Iodine at standard supplemental doses (up to 150 micrograms of potassium iodide per day) is generally safe in healthy adults without thyroid disease, in pregnant and breastfeeding women meeting but not exceeding recommended intakes, and in children receiving age-appropriate doses. Adverse effects at these levels are uncommon in individuals without pre-existing thyroid disease.
Interactions with medications are worth noting. Amiodarone contains substantial iodine (approximately 75 micrograms of free iodine per 200 mg tablet) and commonly causes thyroid dysfunction. Lithium and interferon-alpha impair thyroid function independently and may interact with iodine status.
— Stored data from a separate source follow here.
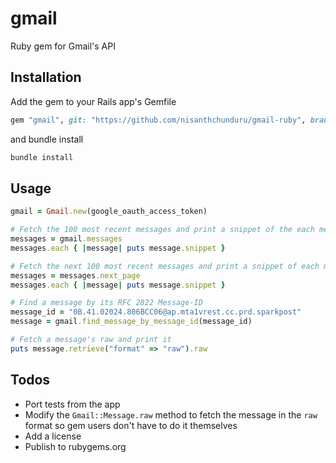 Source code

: # gmail

Ruby gem for Gmail's API

## Installation

Add the gem to your Rails app's Gemfile

```ruby
gem "gmail", git: "https://github.com/nisanthchunduru/gmail-ruby", branch: "main"
```

and bundle install

```bash
bundle install
```

## Usage

```ruby
gmail = Gmail.new(google_oauth_access_token)

# Fetch the 100 most recent messages and print a snippet of the each message
messages = gmail.messages
messages.each { |message| puts message.snippet }

# Fetch the next 100 most recent messages and print a snippet of each message
messages = messages.next_page
messages.each { |message| puts message.snippet }

# Find a message by its RFC 2822 Message-ID
message_id = "0B.41.02024.806BCC06@ap.mta1vrest.cc.prd.sparkpost"
message = gmail.find_message_by_message_id(message_id)

# Fetch a message's raw and print it
puts message.retrieve("format" => "raw").raw
```

## Todos

- Port tests from the app
- Modify the `Gmail::Message.raw` method to fetch the message in the `raw` format so gem users don't have to do it themselves
- Add a license
- Publish to rubygems.org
Anti-thyroid drugs and levothyroxine therapy should be managed in relation to iodine intake under medical supervision.
What can reasonably be concluded
Iodine is an essential micronutrient with a clear and well-established role in thyroid function and foetal neurological development. The evidence for the harm of severe deficiency and the benefit of correcting it is among the strongest in nutritional science. The case for supplementation in pregnancy and in populations with structural dietary gaps, particularly those following plant-based diets in non-iodised countries, is clinically reasonable and supported by public health guidance, though the RCT evidence for neurodevelopmental benefit in mild-to-moderate deficiency is weaker than is often implied.
The single most important caution with iodine is its narrow therapeutic window. Supplementation at appropriate doses in genuinely deficient individuals is safe and beneficial. Supplementation at high doses, or in individuals who are already iodine-sufficient, or in people with pre-existing thyroid conditions without medical oversight, carries real risk. High-dose iodine products and kelp supplements sold for thyroid support are among the most likely ways for consumers to inadvertently exceed safe intake levels and should be treated with particular scepticism.
Where evidence is limited or outcomes are uncertain, conclusions should be treated as provisional and subject to revision as the evidence base develops.